俺がそいつと出会ったのは、山道の途中だった。
「おい、人間。少し手を貸せ」
振り向くと、そこには二足歩行の狼がいた。いや、正確には獣人というやつだろう。狼の頭にたくましい体、しかしその毛並みは不思議なほど滑らかで、銀色に輝いていた。
「……しゃべれるのか?」
「驚くことか? 人間の言葉はマスターしてる」
なるほど、妙に流暢な言葉遣いだ。
「で、何の用だ?」
「腹が減った。何か食わせろ」
人間のマナーはマスターしてないようだ。そもそもそういう場面で「手を貸せ」とはいわない。
獣人は「食べ物をめぐんでもらえないか」と言い直した。鼻は効くのか俺がむっとしたことに気づいたらしい。空気は読めるようだ。
話してみたらこいつが案外いいヤツだった。食べ物の礼だと値の張りそうな毛皮をくれる。これを売れば食べ物くらい簡単に手に入るだろうに。
こうして俺は、獣人と共に旅をすることになった。
獣人はリュカと名乗った。
彼は人間の文化に妙に詳しく強かった。剣も弓も使えないくせに、鋭い爪と俊敏な動きで、盗賊すらものの数秒で蹴散らしてしまう。モンスターにも負ける気配がない。
「お前、何者なんだ?」
「ただの獣人だ。……お前たち人間に興味があってな」
夜、焚き火を囲みながら彼は目をきらきらさせてそう言った。
「興味?」
「そうだ。俺たち獣人は昔から、お前たちのことを遠巻きに見ていた。だが、お前たちは俺たちのことを『獣』としか見なかっただろう」
確かに、獣人の話は聞いたことはあったが、実際に出会ったのは初めてだった。
「……それで、お前は俺と旅をすることで何を知りたいんだ?」
「お前たちが何を求め、何を恐れ、何を大切にするのか。それを知りたい」
リュカは静かにそう言った。よくわからないが、人間のとこが知りたいのだろう。
その夜、彼の目が始終きらきらと焚き火の炎を映していたのが印象的だった。よほど人間に興味があるのだろう。

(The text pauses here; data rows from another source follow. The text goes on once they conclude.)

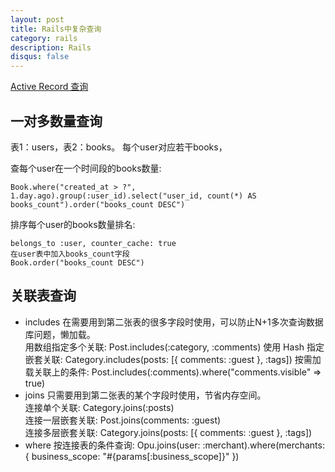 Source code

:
 ```yaml
---
layout: post
title: Rails中复杂查询
category: rails
description: Rails
disqus: false
---
```


[Active Record 查询](http://docs-china.com/rails/active_record_querying.html#joining-tables)

## 一对多数量查询

表1：users，表2：books。
每个user对应若干books，

查每个user在一个时间段的books数量:

```
Book.where("created_at > ?", 1.day.ago).group(:user_id).select("user_id, count(*) AS books_count").order("books_count DESC")
```
排序每个user的books数量排名:

```
belongs_to :user, counter_cache: true
在user表中加入books_count字段
Book.order("books_count DESC")
```

## 关联表查询
* includes
在需要用到第二张表的很多字段时使用，可以防止N+1多次查询数据库问题，懒加载。   
用数组指定多个关联: Post.includes(:category, :comments)
使用 Hash 指定嵌套关联: Category.includes(posts: [{ comments: :guest }, :tags])
按需加载关联上的条件: Post.includes(:comments).where("comments.visible" => true)
* joins
只需要用到第二张表的某个字段时使用，节省内存空间。   
连接单个关联: Category.joins(:posts)   
连接一层嵌套关联: Post.joins(comments: :guest)   
连接多层嵌套关联: Category.joins(posts: [{ comments: :guest }, :tags])
* where
按连接表的条件查询: Opu.joins(user: :merchant).where(merchants: { business_scope: "#{params[:business_scope]}" })
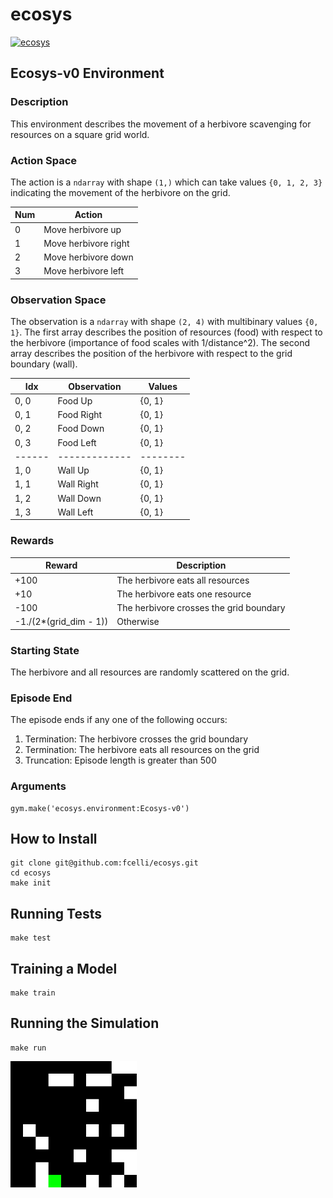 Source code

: # ecosys
[![ecosys](https://github.com/fcelli/ecosys/actions/workflows/python-app.yml/badge.svg)](https://github.com/fcelli/ecosys/actions/workflows/python-app.yml)

## Ecosys-v0 Environment

### Description

This environment describes the movement of a herbivore scavenging for resources on a square grid world.

### Action Space

The action is a `ndarray` with shape `(1,)` which can take values `{0, 1, 2, 3}` indicating the movement of the herbivore on the grid.

| Num | Action               |
|-----|----------------------|
| 0   | Move herbivore up    |
| 1   | Move herbivore right |
| 2   | Move herbivore down  |
| 3   | Move herbivore left  |

### Observation Space

The observation is a `ndarray` with shape `(2, 4)` with multibinary values `{0, 1}`. The first array describes the position of resources (food) with respect to the herbivore (importance of food scales with 1/distance^2). The second array describes the position of the herbivore with respect to the grid boundary (wall).

| Idx  | Observation | Values |
|------|-------------|--------|
| 0, 0 | Food Up     | {0, 1} |
| 0, 1 | Food Right  | {0, 1} |
| 0, 2 | Food Down   | {0, 1} |
| 0, 3 | Food Left   | {0, 1} |
|------|-------------|--------|
| 1, 0 | Wall Up     | {0, 1} |
| 1, 1 | Wall Right  | {0, 1} |
| 1, 2 | Wall Down   | {0, 1} |
| 1, 3 | Wall Left   | {0, 1} |

### Rewards

| Reward                 | Description                             |
|------------------------|-----------------------------------------|
| +100                   | The herbivore eats all resources        |
| +10                    | The herbivore eats one resource         |
| -100                   | The herbivore crosses the grid boundary |
| -1./(2*(grid_dim - 1)) | Otherwise                               |

### Starting State

The herbivore and all resources are randomly scattered on the grid.

### Episode End

The episode ends if any one of the following occurs:
1. Termination: The herbivore crosses the grid boundary
2. Termination: The herbivore eats all resources on the grid
3. Truncation: Episode length is greater than 500

### Arguments

```
gym.make('ecosys.environment:Ecosys-v0')
```

## How to Install
```
git clone git@github.com:fcelli/ecosys.git
cd ecosys
make init
```

## Running Tests
```
make test
```

## Training a Model
```
make train
```

## Running the Simulation
```
make run
```

<img src="https://github.com/fcelli/ecosys/blob/main/docs/example.gif" width="40%" height="40%"/> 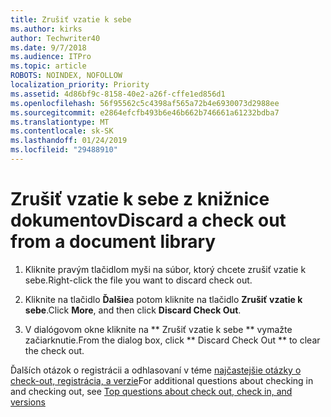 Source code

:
 ```yaml
---
title: Zrušiť vzatie k sebe
ms.author: kirks
author: Techwriter40
ms.date: 9/7/2018
ms.audience: ITPro
ms.topic: article
ROBOTS: NOINDEX, NOFOLLOW
localization_priority: Priority
ms.assetid: 4d86bf9c-8158-40e2-a26f-cffe1ed856d1
ms.openlocfilehash: 56f95562c5c4398af565a72b4e6930073d2988ee
ms.sourcegitcommit: e2864efcfb493b6e46b662b746661a61232bdba7
ms.translationtype: MT
ms.contentlocale: sk-SK
ms.lasthandoff: 01/24/2019
ms.locfileid: "29488910"
---
```

# <a name="discard-a-check-out-from-a-document-library"></a><span data-ttu-id="80d46-102">Zrušiť vzatie k sebe z knižnice dokumentov</span><span class="sxs-lookup"><span data-stu-id="80d46-102">Discard a check out from a document library</span></span>

1. <span data-ttu-id="80d46-103">Kliknite pravým tlačidlom myši na súbor, ktorý chcete zrušiť vzatie k sebe.</span><span class="sxs-lookup"><span data-stu-id="80d46-103">Right-click the file you want to discard check out.</span></span>
    
2. <span data-ttu-id="80d46-104">Kliknite na tlačidlo **Ďalšie**a potom kliknite na tlačidlo **Zrušiť vzatie k sebe**.</span><span class="sxs-lookup"><span data-stu-id="80d46-104">Click **More**, and then click **Discard Check Out**.</span></span> 
    
3. <span data-ttu-id="80d46-105">V dialógovom okne kliknite na \*\* Zrušiť vzatie k sebe \*\* vymažte začiarknutie.</span><span class="sxs-lookup"><span data-stu-id="80d46-105">From the dialog box, click \*\* Discard Check Out \*\* to clear the check out.</span></span> 
    
<span data-ttu-id="80d46-106">Ďalších otázok o registrácii a odhlasovaní v téme [najčastejšie otázky o check-out, registrácia, a verzie](https://go.microsoft.com/fwlink/?linkid=2018786)</span><span class="sxs-lookup"><span data-stu-id="80d46-106">For additional questions about checking in and checking out, see [Top questions about check out, check in, and versions](https://go.microsoft.com/fwlink/?linkid=2018786)</span></span>
  

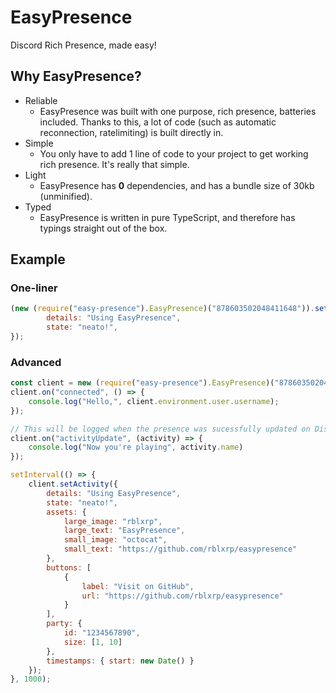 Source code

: # EasyPresence

Discord Rich Presence, made easy!

## Why EasyPresence?

 - Reliable
   - EasyPresence was built with one purpose, rich presence, batteries included. Thanks to this, a lot of code (such as automatic reconnection, ratelimiting) is built directly in.
 - Simple
   - You only have to add 1 line of code to your project to get working rich presence. It's really that simple.
 - Light
   - EasyPresence has **0** dependencies, and has a bundle size of 30kb (unminified).
 - Typed
   - EasyPresence is written in pure TypeScript, and therefore has typings straight out of the box.

## Example

### One-liner

```js
(new (require("easy-presence").EasyPresence)("878603502048411648")).setActivity({
        details: "Using EasyPresence",
        state: "neato!",
});
```
### Advanced
```js
const client = new (require("easy-presence").EasyPresence)("878603502048411648"); // replace this with your Discord Client ID.
client.on("connected", () => {
    console.log("Hello,", client.environment.user.username);
});

// This will be logged when the presence was sucessfully updated on Discord.
client.on("activityUpdate", (activity) => {
    console.log("Now you're playing", activity.name)
});

setInterval(() => {
    client.setActivity({
        details: "Using EasyPresence",
        state: "neato!",
        assets: {
            large_image: "rblxrp",
            large_text: "EasyPresence",
            small_image: "octocat",
            small_text: "https://github.com/rblxrp/easypresence"
        },
        buttons: [
            {
                label: "Visit on GitHub",
                url: "https://github.com/rblxrp/easypresence"
            }
        ],
        party: {
            id: "1234567890",
            size: [1, 10]
        },
        timestamps: { start: new Date() }
    });
}, 1000);
``` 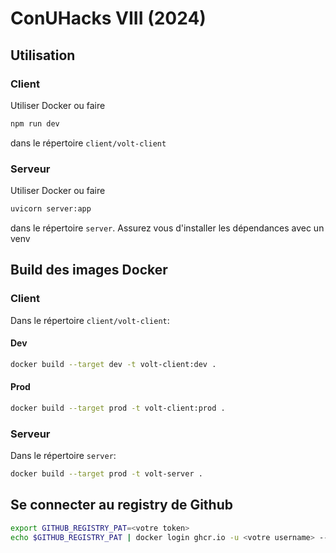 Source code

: # ConUHacks VIII (2024)

## Utilisation

### Client

Utiliser Docker ou faire

```bash
npm run dev
```
dans le répertoire `client/volt-client`

### Serveur

Utiliser Docker ou faire

```bash
uvicorn server:app
```
dans le répertoire `server`. Assurez vous d'installer les dépendances avec un venv

## Build des images Docker

### Client

Dans le répertoire `client/volt-client`:

#### Dev

```bash
docker build --target dev -t volt-client:dev .
```

#### Prod

```bash
docker build --target prod -t volt-client:prod .
```

### Serveur

Dans le répertoire `server`:

```bash
docker build --target prod -t volt-server .
```

## Se connecter au registry de Github

```bash
export GITHUB_REGISTRY_PAT=<votre token>
echo $GITHUB_REGISTRY_PAT | docker login ghcr.io -u <votre username> --password-stdin
```

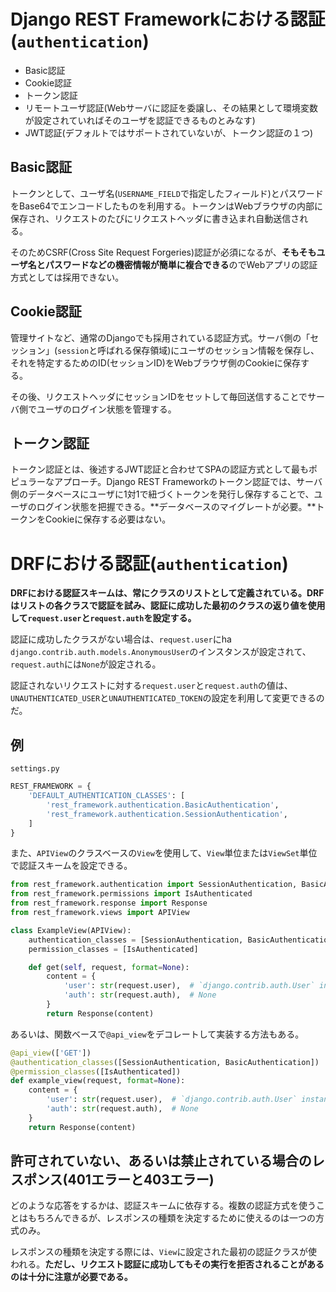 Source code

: # Django REST Frameworkにおける認証(`authentication`)

* Basic認証
* Cookie認証
* トークン認証
* リモートユーザ認証(Webサーバに認証を委譲し、その結果として環境変数が設定されていればそのユーザを認証できるものとみなす)
* JWT認証(デフォルトではサポートされていないが、トークン認証の１つ)

## Basic認証

トークンとして、ユーザ名(`USERNAME_FIELD`で指定したフィールド)とパスワードをBase64でエンコードしたものを利用する。トークンはWebブラウザの内部に保存され、リクエストのたびにリクエストヘッダに書き込まれ自動送信される。

そのためCSRF(Cross Site Request Forgeries)認証が必須になるが、**そもそもユーザ名とパスワードなどの機密情報が簡単に複合できる**のでWebアプリの認証方式としては採用できない。

## Cookie認証

管理サイトなど、通常のDjangoでも採用されている認証方式。サーバ側の「セッション」(`session`と呼ばれる保存領域)にユーザのセッション情報を保存し、それを特定するためのID(セッションID)をWebブラウザ側のCookieに保存する。

その後、リクエストヘッダにセッションIDをセットして毎回送信することでサーバ側でユーザのログイン状態を管理する。

## トークン認証

トークン認証とは、後述するJWT認証と合わせてSPAの認証方式として最もポピュラーなアプローチ。Django REST Frameworkのトークン認証では、サーバ側のデータベースにユーザに1対1で紐づくトークンを発行し保存することで、ユーザのログイン状態を把握できる。**データベースのマイグレートが必要。**トークンをCookieに保存する必要はない。

# DRFにおける認証(`authentication`)

**DRFにおける認証スキームは、常にクラスのリストとして定義されている。DRFはリストの各クラスで認証を試み、認証に成功した最初のクラスの返り値を使用して`request.user`と`request.auth`を設定する。**

認証に成功したクラスがない場合は、`request.user`にha
`django.contrib.auth.models.AnonymousUser`のインスタンスが設定されて、`request.auth`には`None`が設定される。

認証されないリクエストに対する`request.user`と`request.auth`の値は、`UNAUTHENTICATED_USER`と`UNAUTHENTICATED_TOKEN`の設定を利用して変更できるのだ。

## 例

`settings.py`

```py
REST_FRAMEWORK = {
    'DEFAULT_AUTHENTICATION_CLASSES': [
        'rest_framework.authentication.BasicAuthentication',
        'rest_framework.authentication.SessionAuthentication',
    ]
}
```

また、`APIView`のクラスベースの`View`を使用して、`View`単位または`ViewSet`単位で認証スキームを設定できる。

```py
from rest_framework.authentication import SessionAuthentication, BasicAuthentication
from rest_framework.permissions import IsAuthenticated
from rest_framework.response import Response
from rest_framework.views import APIView

class ExampleView(APIView):
    authentication_classes = [SessionAuthentication, BasicAuthentication]
    permission_classes = [IsAuthenticated]

    def get(self, request, format=None):
        content = {
            'user': str(request.user),  # `django.contrib.auth.User` instance.
            'auth': str(request.auth),  # None
        }
        return Response(content)
```

あるいは、関数ベースで`@api_view`をデコレートして実装する方法もある。

```py
@api_view(['GET'])
@authentication_classes([SessionAuthentication, BasicAuthentication])
@permission_classes([IsAuthenticated])
def example_view(request, format=None):
    content = {
        'user': str(request.user),  # `django.contrib.auth.User` instance.
        'auth': str(request.auth),  # None
    }
    return Response(content)
```

## 許可されていない、あるいは禁止されている場合のレスポンス(401エラーと403エラー)

どのような応答をするかは、認証スキームに依存する。複数の認証方式を使うことはもちろんできるが、レスポンスの種類を決定するために使えるのは一つの方式のみ。

レスポンスの種類を決定する際には、`View`に設定された最初の認証クラスが使われる。**ただし、リクエスト認証に成功してもその実行を拒否されることがあるのは十分に注意が必要である。**
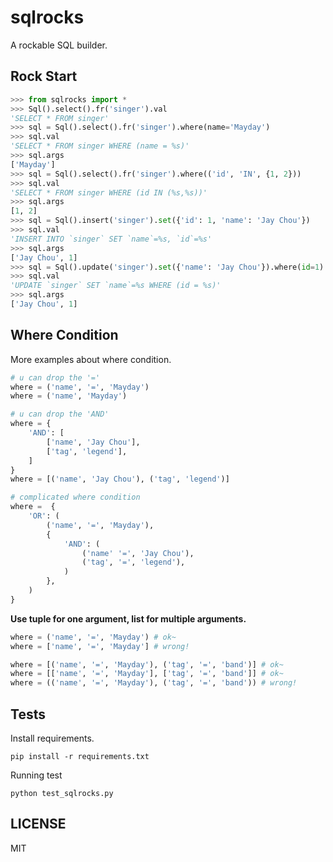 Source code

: sqlrocks
========

A rockable SQL builder.

Rock Start
----------

```python
>>> from sqlrocks import *
>>> Sql().select().fr('singer').val
'SELECT * FROM singer'
>>> sql = Sql().select().fr('singer').where(name='Mayday')
>>> sql.val
'SELECT * FROM singer WHERE (name = %s)'
>>> sql.args
['Mayday']
>>> sql = Sql().select().fr('singer').where(('id', 'IN', {1, 2}))
>>> sql.val
'SELECT * FROM singer WHERE (id IN (%s,%s))'
>>> sql.args
[1, 2]
>>> sql = Sql().insert('singer').set({'id': 1, 'name': 'Jay Chou'})
>>> sql.val
'INSERT INTO `singer` SET `name`=%s, `id`=%s'
>>> sql.args
['Jay Chou', 1]
>>> sql = Sql().update('singer').set({'name': 'Jay Chou'}).where(id=1)
>>> sql.val
'UPDATE `singer` SET `name`=%s WHERE (id = %s)'
>>> sql.args
['Jay Chou', 1]
```

Where Condition
---------------

More examples about where condition.

```python
# u can drop the '='
where = ('name', '=', 'Mayday')
where = ('name', 'Mayday')

# u can drop the 'AND'
where = {
    'AND': [
        ['name', 'Jay Chou'],
        ['tag', 'legend'],
    ]
}
where = [('name', 'Jay Chou'), ('tag', 'legend')]

# complicated where condition
where =  {
    'OR': (
        ('name', '=', 'Mayday'),
        {
            'AND': (
                ('name' '=', 'Jay Chou'),
                ('tag', '=', 'legend'),
            )
        },
    )
}
```

**Use tuple for one argument, list for multiple arguments.**

```python
where = ('name', '=', 'Mayday') # ok~
where = ['name', '=', 'Mayday'] # wrong!

where = [('name', '=', 'Mayday'), ('tag', '=', 'band')] # ok~
where = [['name', '=', 'Mayday'], ['tag', '=', 'band']] # ok~
where = (('name', '=', 'Mayday'), ('tag', '=', 'band')) # wrong!
```

Tests
-----

Install requirements.

    pip install -r requirements.txt
    
Running test

    python test_sqlrocks.py

LICENSE
-------

MIT
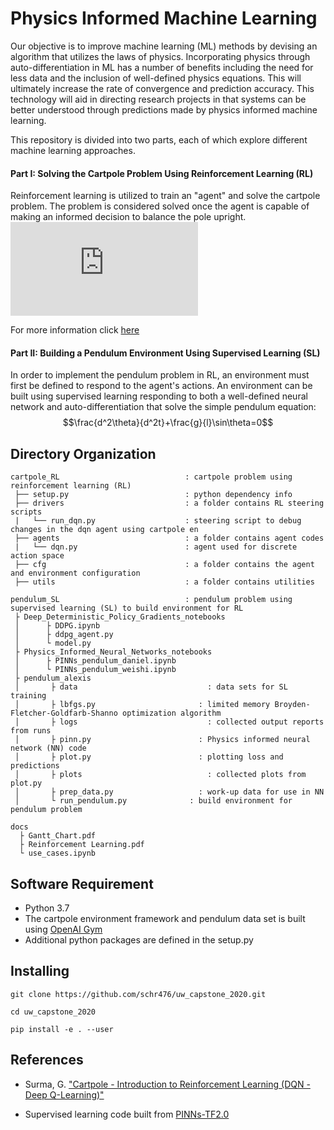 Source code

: # Physics Informed Machine Learning 
Our objective is to improve machine learning (ML) methods by devising an algorithm that utilizes the laws of physics. Incorporating physics through auto-differentiation in ML has a number of benefits including the need for less data and the inclusion of well-defined physics equations. This will ultimately increase the rate of convergence and prediction accuracy. This technology will aid in directing research projects in that systems can be better understood through predictions made by physics informed machine learning. 

This repository is divided into two parts, each of which explore different machine learning approaches. 

#### Part I: Solving the Cartpole Problem Using Reinforcement Learning (RL)
Reinforcement learning is utilized to train an "agent" and solve the cartpole problem. The problem is considered solved once the agent is capable of making an informed decision to balance the pole upright. 
![solved cartpole demo](https://github.com/schr476/uw_capstone_2020/cartpole_RL/static/solved_cartpole.gjf)

For more information click [here](https://github.com/schr476/uw_capstone_2020/tree/master/cartpole_RL)

#### Part II: Building a Pendulum Environment Using Supervised Learning (SL)
In order to implement the pendulum problem in RL, an environment must first be defined to respond to the agent's actions. An environment can be built using supervised learning responding to both a well-defined neural network and auto-differentiation that solve the simple pendulum equation: 
$$\frac{d^2\theta}{d^2t}+\frac{g}{l}\sin\theta=0$$


## Directory Organization
```
cartpole_RL                            : cartpole problem using reinforcement learning (RL)
 ├── setup.py                          : python dependency info
 ├── drivers                           : a folder contains RL steering scripts
 |   └── run_dqn.py                    : steering script to debug changes in the dqn agent using cartpole en
 ├── agents                            : a folder contains agent codes
 |   └── dqn.py                        : agent used for discrete action space 
 ├── cfg                               : a folder contains the agent and environment configuration
 ├── utils                             : a folder contains utilities

pendulum_SL                            : pendulum problem using supervised learning (SL) to build environment for RL
 ├ Deep_Deterministic_Policy_Gradients_notebooks
 │      ├ DDPG.ipynb
 │      ├ ddpg_agent.py
 │      └ model.py
 ├ Physics_Informed_Neural_Networks_notebooks
 │      ├ PINNs_pendulum_daniel.ipynb
 │      └ PINNs_pendulum_weishi.ipynb
 ├ pendulum_alexis
 │       ├ data				                : data sets for SL training
 │       ├ lbfgs.py			              : limited memory Broyden-Fletcher-Goldfarb-Shanno optimization algorithm 
 │       ├ logs				                : collected output reports from runs
 │       ├ pinn.py			              : Physics informed neural network (NN) code
 │       ├ plot.py			              : plotting loss and predictions
 │       ├ plots			                : collected plots from plot.py
 │       ├ prep_data.py			          : work-up data for use in NN
 │       └ run_pendulum.py		        : build environment for pendulum problem

docs
  ├ Gantt_Chart.pdf
  ├ Reinforcement Learning.pdf
  └ use_cases.ipynb
```
## Software Requirement
* Python 3.7 
* The cartpole environment framework and pendulum data set is built using [OpenAI Gym](https://gym.openai.com) 
* Additional python packages are defined in the setup.py  

## Installing 
```
git clone https://github.com/schr476/uw_capstone_2020.git

cd uw_capstone_2020

pip install -e . --user
```

## References
* Surma, G. ["Cartpole - Introduction to Reinforcement Learning (DQN - Deep Q-Learning)"](https://towardsdatascience.com/cartpole-introduction-to-reinforcement-learning-ed0eb5b58288)

* Supervised learning code built from [PINNs-TF2.0](https://github.com/pierremtb/PINNs-TF2.0)
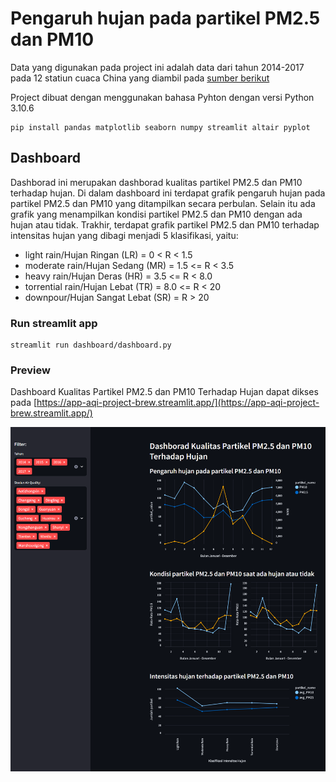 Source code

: # Pengaruh hujan pada partikel PM2.5 dan PM10

Data yang digunakan pada project ini adalah data dari tahun 2014-2017 pada 12 statiun cuaca China yang diambil pada [sumber berikut]('https://github.com/marceloreis/HTI/tree/master/PRSA_Data_20130301-20170228')

Project dibuat dengan menggunakan bahasa Pyhton dengan versi Python 3.10.6

```
pip install pandas matplotlib seaborn numpy streamlit altair pyplot
```


## Dashboard

Dashborad ini merupakan dashborad kualitas partikel PM2.5 dan PM10 terhadap hujan.
Di dalam dashboard ini terdapat grafik pengaruh hujan pada partikel PM2.5 dan PM10 yang ditampilkan secara perbulan.
Selain itu ada grafik yang menampilkan kondisi partikel PM2.5 dan PM10 dengan ada hujan atau tidak.
Trakhir, terdapat grafik partikel PM2.5 dan PM10 terhadap intensitas hujan yang dibagi menjadi 5 klasifikasi, yaitu:

- light rain/Hujan Ringan (LR)        =   0 < R < 1.5  
- moderate rain/Hujan Sedang (MR)     =   1.5 <= R < 3.5 
- heavy rain/Hujan Deras (HR)         =   3.5 <= R < 8.0
- torrential rain/Hujan Lebat (TR)    =   8.0 <= R < 20
- downpour/Hujan Sangat Lebat (SR)    =   R > 20





### Run streamlit app

```
streamlit run dashboard/dashboard.py
```

### Preview

Dashboard Kualitas Partikel PM2.5 dan PM10 Terhadap Hujan dapat dikses pada [https://app-aqi-project-brew.streamlit.app/](https://app-aqi-project-brew.streamlit.app/)


![preview-dashboard](/preview-dashboard.png)

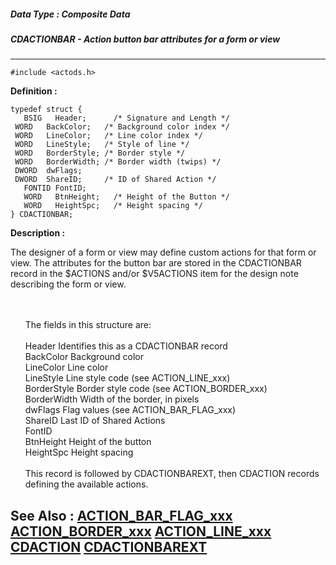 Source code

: ##### Data Type : Composite Data
##### CDACTIONBAR - Action button bar attributes for a form or view
---
```
#include <actods.h>
```

**Definition :**
```
typedef struct {
   BSIG   Header;      /* Signature and Length */
 WORD   BackColor;   /* Background color index */
 WORD   LineColor;   /* Line color index */
 WORD   LineStyle;   /* Style of line */
 WORD   BorderStyle; /* Border style */
 WORD   BorderWidth; /* Border width (twips) */
 DWORD  dwFlags;
 DWORD  ShareID;     /* ID of Shared Action */
   FONTID FontID;
   WORD   BtnHeight;   /* Height of the Button */
   WORD   HeightSpc;   /* Height spacing */
} CDACTIONBAR;
```

**Description :**

The designer of a form or view may define custom actions for that form or view.  The attributes for the button bar are stored in the CDACTIONBAR record in the $ACTIONS and/or $V5ACTIONS item for the design note describing the form or view.
<ul><br>
<br>
The fields in this structure are:<br>
<br>
Header	     Identifies this as a CDACTIONBAR record<br>
BackColor	     Background color<br>
LineColor	     Line color<br>
LineStyle	     Line style code (see ACTION_LINE_xxx)<br>
BorderStyle	     Border style code (see ACTION_BORDER_xxx)<br>
BorderWidth    Width of the border, in pixels<br>
dwFlags	     Flag values (see ACTION_BAR_FLAG_xxx)<br>
ShareID	     Last ID of Shared Actions<br>
FontID<br>
BtnHeight          Height of the button<br>
HeightSpc        Height spacing<br>
<br>
This record is followed by CDACTIONBAREXT, then CDACTION records defining the available actions.</ul>



**See Also :**
[ACTION_BAR_FLAG_xxx](/domino-c-api-docs/reference/Symb/ACTION_BAR_FLAG_xxx)
[ACTION_BORDER_xxx](/domino-c-api-docs/reference/Symb/ACTION_BORDER_xxx)
[ACTION_LINE_xxx](/domino-c-api-docs/reference/Symb/ACTION_LINE_xxx)
[CDACTION](/domino-c-api-docs/reference/Data/CDACTION)
[CDACTIONBAREXT](/domino-c-api-docs/reference/Data/CDACTIONBAREXT)
---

旅を続けるうちに、俺たちはある村にたどり着いた。人里は久しぶりだ。しかし村人たちは俺たちを見るなり、すぐに門を閉じた。
「ここは人間の村だ! 獣は入れない!」
リュカが静かに俺を見た。
「――これは、よくあることなのか?」
俺は言葉に詰まった。
「……俺は、敵じゃない」
リュカの言葉は、静かな失望をはらんでいた。
「お前たち人間は、見た目が違うだけで話も聞かずに排除しようとするものなのか、俺たちとお前たちの違いは、ただ毛があるかどうかだけじゃないのか?」
その夜、俺たちは村の外れで野宿した。
リュカは炎を見つめ、ぽつりと呟いた。
「仲間たちは俺が馬鹿だといったが、いつか人間とわかりあえると――俺は、思っていたんだ」
俺は何も言えなかった。あとから思えば、何かいうべきだったのだ。俺はこの夜のことを心底後悔することになった。
翌朝、目を覚ますと、リュカの姿はなかった。
どこかへ行ったのかと探し回ったが、結局彼を見つけることはできなかった。
ただ、焚き火のそばには、一振りの短剣が置かれていた。
柄には、銀色の毛が巻きつけられている。
俺はそれを拾い、静かに呟いた。
「お前の求める答えを、俺も一緒に探してやるよ」
リュカは気づいているはずだ。他の獣人たちとリュカが違ったように、俺があの村の人間たちとは違うことに。だからこの短剣を置いていったのだ。
こうして、俺の旅は続くことになった——もちろんリュカを探す旅だ。人間にもいろんなやつがいることを教えてやる。獣人を敵とは思わない、そんな人間がいることを。